With more development planned on the Tir Founder Fields floodplain problems over the weekend can only escalate, the question is who is taking responsibility for the bad planning decisions and why are bad decisions repeatedly being voted for at Development Control Committee Meetings?

 

Blow taken from Rhondda Cynon Taf website 

 

The Afon Cynon is the primary river, bordering the west of the site.

The Aberdare Canal, designated a Main River through Cwmbach, flows parallel to the Afon Cynon and discharges into it just south of Cwmbach train station. The southwest slopes of within Cwmbach are drained by several ordinary watercourse that drain into the Aberdare Canal, notably the Nant y Geugarn and the Nant y Groes. The ordinary watercourses are commonly culverted through residential development.

 

The UFMfSW indicates the most significant flooding is largely associated with the floodplain of the two designated Main Rivers, the Afon Cynon and the Aberdare Canal, notably the area to the east of Cwmbach industrial estate. No properties, economic or environmental receptors are affected by this flooding.

Generally, flood risk is associated with ordinary watercourses within Cwmbach, notably from culvert inlets and bank breach. A high flood risk is presented associated with the Nant y Groes watercourse, with flood flows from the culvert inlet adjacent to Cwmbach Road. The flood flow path presents a high risk to Cwmbach Road and Tre Gwilym and a separate flow path over open space, joins at the hammerhead of Tre Gwilym. Canal Road has a high flood risk. Property is a risk of flooding adjacent to these roads and in the residential development at Cerdin.

 

A high flood risk, sourced from an ordinary watercourse, is noted to pool at the convergence of Cwmbach Road and Canal Road with properties adjacent to the highway at risk. A low to high flood risk is noted along Llangorse Road and is anticipated to be sourced from a bank breach from an unnamed watercourse to the north of the road.

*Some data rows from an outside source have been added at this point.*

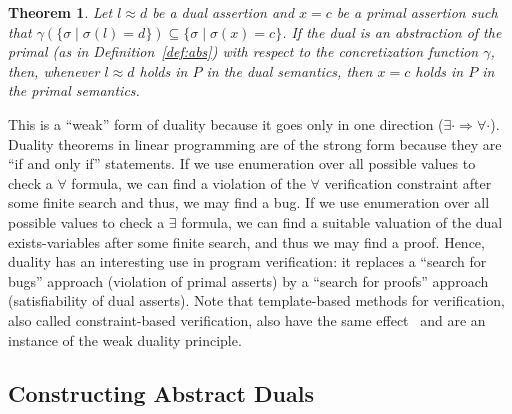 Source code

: \documentclass[preprint]{sig-alternate-05-2015}
\newtheorem{theorem}{Theorem}
\newcommand\ignore[1]{{}}
\def\ds{{\mathit{\theta}}}   %
\begin{document}
\begin{theorem}\label{thm:duality}
  Let $l\approx d$ be a dual assertion and $x=c$ be a primal assertion
  such that $\gamma(\{\sigma \mid \sigma(l)=d\}) \subseteq \{\sigma \mid \sigma(x)=c\}$.
  If the dual is an abstraction of the primal (as in Definition~\ref{def:abs})
  with respect to the concretization function $\gamma$,
  then, whenever
  $l \approx d$ holds in $P$ in the dual semantics, then
  $x = c$ holds in $P$ in the primal semantics.
\end{theorem}
\ignore{
\begin{proof}
  Let $\ds\in\semt(P)(U')$.
  Since $l\approx d$ holds in $P$ in the dual semantics,
  it follows that $\ds(l)=d$.
  Let $\sigma\in\sem(P)(U)$ be any reachable primal state.
  We need to show that $\sigma(x)=c$.
  Since the dual semantics is an abstraction of the primal,
  it follows from Theorem~\ref{thm:duality} that
  $\sigma\in\gamma(\ds)$.
  Since we assumed that
  $\gamma(\{\sigma \mid \sigma(l)=d\}) \subseteq \{\sigma \mid \sigma(x)=c\}$,
  and since $\ds(l)=d$,
  it follows that
  $\gamma(\ds) \subseteq \{\sigma \mid \sigma(x)=c\}$.
  Since $\sigma\in\gamma(\ds)$,
  it follows that $\sigma\in \{\sigma \mid \sigma(x)=c\}$,
  which implies $\sigma(x)=c$.
\end{proof}
\endignore}

This is a ``weak'' form of duality because it goes only in one direction
($\exists\cdot\Rightarrow\forall\cdot$).
Duality theorems in linear programming are of the strong form because
they are ``if and only if'' statements. %
If we use enumeration over all possible values to check a
$\forall$ formula, we can find a violation of the $\forall$ verification constraint
after some finite search and thus, we may find a bug.
If we use enumeration over all possible values to check a
$\exists$ formula, we can find a suitable valuation of the dual exists-variables 
after some finite search, and thus we may find a proof.
Hence, duality has an interesting use in program verification: it replaces a 
``search for bugs'' approach (violation of primal asserts)
by a ``search for proofs'' approach (satisfiability of dual asserts).
Note that template-based methods for verification, also called
constraint-based verification, also have the same effect~\cite{Gulwani08:PLDI,Gulwani13:STTT}
and are an instance of the weak duality principle.

\subsection{Constructing Abstract Duals}\label{sec:findingduals}
\end{document}
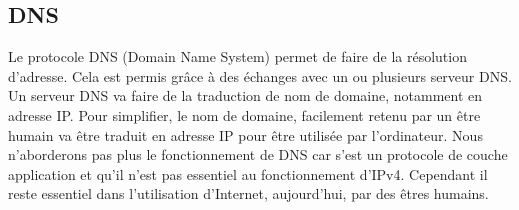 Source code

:\subsection{DNS}
Le protocole DNS (Domain Name System) permet de faire de la résolution
d'adresse.  Cela est permis grâce à des échanges avec un ou plusieurs serveur DNS.
Un serveur DNS va faire de la traduction de nom de domaine, notamment en adresse IP. Pour
simplifier, le nom de domaine, facilement retenu par un être humain va être
traduit en adresse IP pour être utilisée par l'ordinateur.  Nous n'aborderons
pas plus le fonctionnement de DNS car s'est un protocole de couche application
et qu'il n'est pas essentiel au fonctionnement d'IPv4. Cependant il reste
essentiel dans l'utilisation d'Internet, aujourd'hui, par des êtres humains.
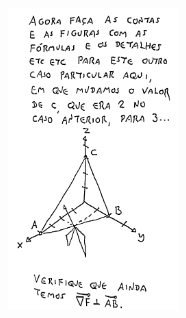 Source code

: \documentclass[oneside,12pt]{article}
\begin{document}
\newpage

%
\qquad
%
\includegraphics[height=8cm]{2020-2-C3/20210430_grad_423.pdf}










\end{document}
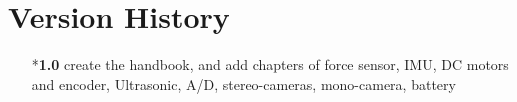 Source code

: \chapter*{Version History}

\begin{enumerate}
    \item[*\textbf{1.0}] create the handbook, and add chapters of 
    force sensor, IMU, DC motors and encoder, Ultrasonic, A/D, stereo-cameras, mono-camera, battery
\end{enumerate}


\begin{flushright}
	\date{\today}
\end{flushright} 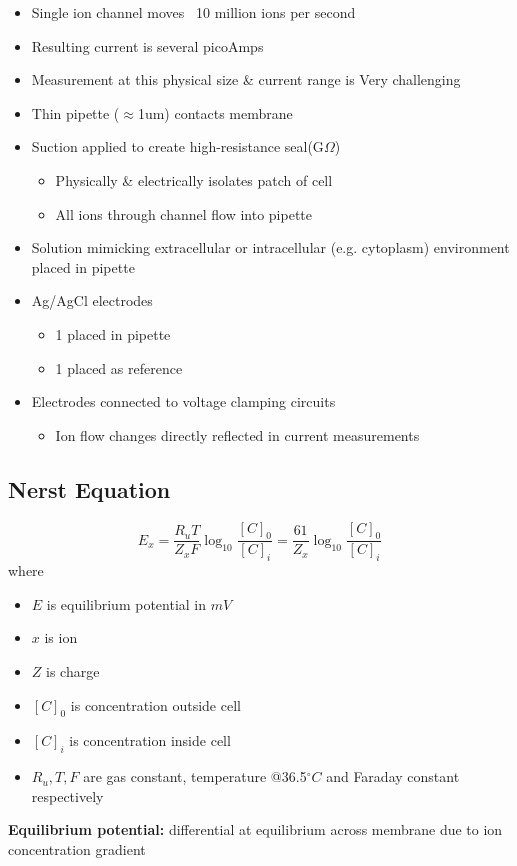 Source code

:\documentclass[11pt,fleqn]{book} %
\begin{document}
\begin{itemize}
    \item Single ion channel moves ~10 million ions per second
    \item Resulting current is several picoAmps
    \item Measurement at this physical size \& current range is Very challenging
    \item Thin pipette ($\approx$1um) contacts membrane
    \item Suction applied to create high-resistance seal(G$\Omega$)
    \begin{itemize}
        \item Physically \& electrically isolates patch of cell
        \item All ions through channel flow into pipette
    \end{itemize}
    \item Solution mimicking extracellular or intracellular (e.g. cytoplasm) environment placed in pipette
    \item Ag/AgCl electrodes
    \begin{itemize}
        \item 1 placed in pipette
        \item 1 placed as reference
    \end{itemize}
    \item Electrodes connected to voltage clamping circuits
    \begin{itemize}
        \item Ion flow changes directly reflected in current measurements
    \end{itemize}
\end{itemize}

\subsection{Nerst Equation}
\begin{theorem}
    $$E_x=\frac{R_uT}{Z_xF}\log_{10}\frac{[C]_0}{[C]_i}=\frac{61}{Z_x}\log_{10}\frac{[C]_0}{[C]_i}$$
    where
    \begin{itemize}
        \item $E$ is equilibrium potential in $mV$
        \item $x$ is ion
        \item $Z$ is charge
        \item $[C]_0$ is concentration outside cell
        \item $[C]_i$ is concentration inside cell
        \item $R_u,T,F$ are gas constant, temperature @36.5$^\circ C$ and Faraday constant respectively
    \end{itemize}
    \textbf{Equilibrium potential:} differential at equilibrium across membrane due to ion concentration gradient
\end{theorem}
\end{document}
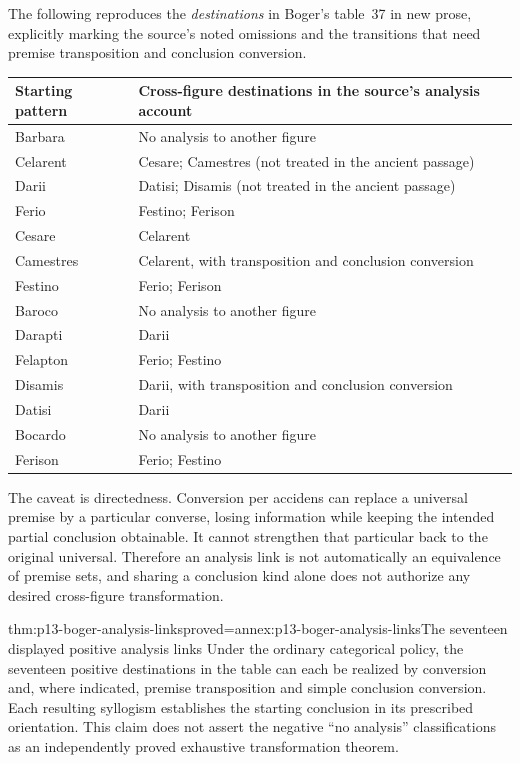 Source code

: The following reproduces the \emph{destinations} in Boger's table~37 in new
prose, explicitly marking the source's noted omissions and the transitions
that need premise transposition and conclusion conversion.

\begin{tabularx}{\textwidth}{@{}l X@{}}
\toprule
Starting pattern & Cross-figure destinations in the source's analysis account\\
\midrule
Barbara & No analysis to another figure\\
Celarent & Cesare; Camestres (not treated in the ancient passage)\\
Darii & Datisi; Disamis (not treated in the ancient passage)\\
Ferio & Festino; Ferison\\
Cesare & Celarent\\
Camestres & Celarent, with transposition and conclusion conversion\\
Festino & Ferio; Ferison\\
Baroco & No analysis to another figure\\
Darapti & Darii\\
Felapton & Ferio; Festino\\
Disamis & Darii, with transposition and conclusion conversion\\
Datisi & Darii\\
Bocardo & No analysis to another figure\\
Ferison & Ferio; Festino\\
\bottomrule
\end{tabularx}

The caveat is directedness. Conversion per accidens can replace a universal
premise by a particular converse, losing information while keeping the
intended partial conclusion obtainable. It cannot strengthen that particular
back to the original universal. Therefore an analysis link is not automatically
an equivalence of premise sets, and sharing a conclusion kind alone does not
authorize any desired cross-figure transformation.

\begin{hbtheorem}{thm:p13-boger-analysis-links}{proved=annex:p13-boger-analysis-links}{The seventeen displayed positive analysis links}
Under the ordinary categorical policy, the seventeen positive destinations
in the table can each be realized by conversion and, where indicated,
premise transposition and simple conclusion conversion. Each resulting
syllogism establishes the starting conclusion in its prescribed orientation.
This claim does not assert the negative ``no analysis'' classifications as
an independently proved exhaustive transformation theorem.
\end{hbtheorem}

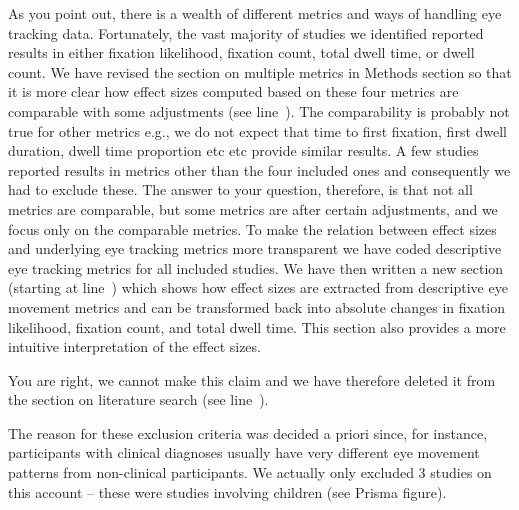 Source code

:As you point out, there is a wealth of different metrics and ways of handling eye tracking data. Fortunately, the vast majority of studies we identified reported results in either fixation likelihood, fixation count, total dwell time, or dwell count. We have revised the section on multiple metrics in Methods section so that it is more clear how effect sizes computed based on these four metrics are comparable with some adjustments (see line~). The comparability is probably not true for other metrics e.g., we do not expect that time to first fixation, first dwell duration, dwell time proportion etc etc provide similar results. A few studies reported results in metrics other than the four included ones and consequently we had to exclude these. The answer to your question, therefore, is that not all metrics are comparable, but some metrics are after certain adjustments, and we focus only on the comparable metrics. To make the relation between effect sizes and underlying eye tracking metrics more transparent we have coded descriptive eye tracking metrics for all included studies. We have then written a new section (starting at line~) which shows how effect sizes are extracted from descriptive eye movement metrics and can be transformed back into absolute changes in fixation likelihood, fixation count, and total dwell time. This section also provides a more intuitive interpretation of the effect sizes. 



You are right, we cannot make this claim and we have therefore deleted it from the section on literature search (see line~). 



The reason for these exclusion criteria was decided a priori since, for instance, participants with clinical diagnoses usually have very different eye movement patterns from non-clinical participants. We actually only excluded 3 studies on this account -- these were studies involving children (see Prisma figure).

Broadly, historic flood incidents to the highway reported to the council show good correlation with the uFMfSW. The correlation between the maps and internal and external flooding do not present a good correlation.

Within areas adjacent to the Main River, it is considered that people may be at risk from both surface water flooding and Main River flooding, which may result in double counting. It is difficult to distinguish between flooding sourced from surface water and flooding sourced from Main River. Culverts are not represented within the modelling process and it is considered that the risk posed from ordinary watercourses is a worst case scenario.